Brown blamed that lack of funding on what he described as New Hampshire’s “archaic tax system,” and the lack of any broad-based income or sales tax that could raise revenues for transportation projects.
Cloutier, prime sponsor of the bill that would establish the bus route as a pilot program, said that the politics of attracting the funding would not be easy. He said that the House Transportation Committee might retain the bill for further study until the end of the year, “and that’s fine.”
“I would hope that they could pass the bill, help appropriate the money for the startup cost, and use this entire proposal as a pilot study for the rest of the state,” said Cloutier.
He also lamented the fact that the state subsidizes only one bus service, which he said ran out of Concord.

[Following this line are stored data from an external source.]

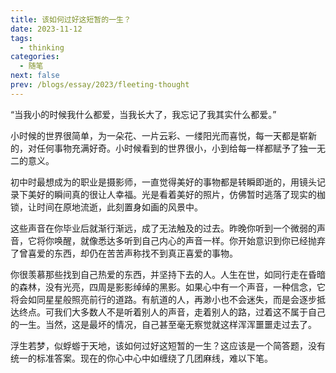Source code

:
 ```yaml
---
title: 该如何过好这短暂的一生？
date: 2023-11-12
tags:
  - thinking
categories:
  - 随笔
next: false
prev: /blogs/essay/2023/fleeting-thought
---
```


“当我小的时候我什么都爱，当我长大了，我忘记了我其实什么都爱。”

小时候的世界很简单，为一朵花、一片云彩、一缕阳光而喜悦，每一天都是崭新的，对任何事物充满好奇。小时候看到的世界很小，小到给每一样都赋予了独一无二的意义。

初中时最想成为的职业是摄影师，一直觉得美好的事物都是转瞬即逝的，用镜头记录下美好的瞬间真的很让人幸福。光是看着美好的照片，仿佛暂时逃落了现实的枷锁，让时间在原地流逝，此刻置身如画的风景中。

这些声音在你毕业后就渐行渐远，成了无法触及的过去。昨晚你听到一个微弱的声音，它将你唤醒，就像悉达多听到自己内心的声音一样。你开始意识到你已经抛弃了曾喜爱的东西，却仍在苦苦声称找不到真正喜爱的事物。

你很羡慕那些找到自己热爱的东西，并坚持下去的人。人生在世，如同行走在昏暗的森林，没有光亮，四周是影影绰绰的黑影。如果心中有一个声音，一种信念，它将会如同星星般照亮前行的道路。有航道的人，再渺小也不会迷失，而是会逐步抵达终点。可我们大多数人不是听着别人的声音，走着别人的路，过着这不属于自己的一生。当然，这是最坏的情况，自己甚至毫无察觉就这样浑浑噩噩走过去了。

浮生若梦，似蜉蝣于天地，该如何过好这短暂的一生？这应该是一个简答题，没有统一的标准答案。现在的你心中心中如缠绕了几团麻线，难以下笔。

“If we appropriate money, it shouldn’t be just for the southern part of the state,” he said. “It should be for areas like Lebanon, like Claremont, because we are part of New Hampshire too.”
State Sen. Bob Odell, a Lempster Republican whose district includes Newport, said he was in support of the bill now that it had been tweaked to rely more on federal funding than on state funding.
Odell, whose district previously included Claremont, said that there was a clear demand and a sizeable potential benefit for both businesses and communities along the corridor, but he doubted the bill’s chance of passage.
“The reality is that we don’t have the population density that they do in other parts of the state,” he said.
Posner, the Cornish businesswoman, said she has noticed a “tremendous amount of traffic flow through (Route 120)” in recent years.
Describing herself as “a little nocturnal,” Posner said she often does makes jewelry into the early hours of the morning. The traffic, she said, starts as early as 4 a.m.